Data records START
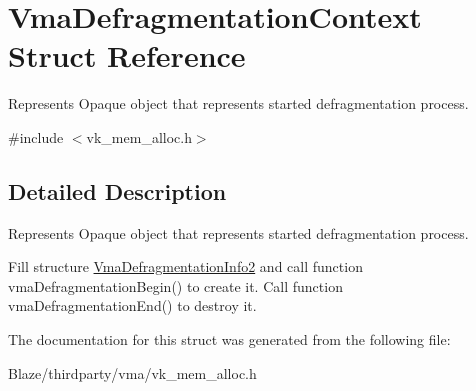 \hypertarget{structVmaDefragmentationContext}{}\section{Vma\+Defragmentation\+Context Struct Reference}
\label{structVmaDefragmentationContext}


Represents Opaque object that represents started defragmentation process.  




{\ttfamily \#include $<$vk\+\_\+mem\+\_\+alloc.\+h$>$}



\subsection{Detailed Description}
Represents Opaque object that represents started defragmentation process. 

Fill structure \hyperlink{structVmaDefragmentationInfo2}{Vma\+Defragmentation\+Info2} and call function vma\+Defragmentation\+Begin() to create it. Call function vma\+Defragmentation\+End() to destroy it. 

The documentation for this struct was generated from the following file\+:\begin{DoxyCompactItemize}
\item 
Blaze/thirdparty/vma/vk\+\_\+mem\+\_\+alloc.\+h\end{DoxyCompactItemize}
Data records END
■ **Assignment**
What the answer needs is every line from the data above with "object" in it.

■ **Response area**
Represents Opaque object that represents started defragmentation process.  
Represents Opaque object that represents started defragmentation process. 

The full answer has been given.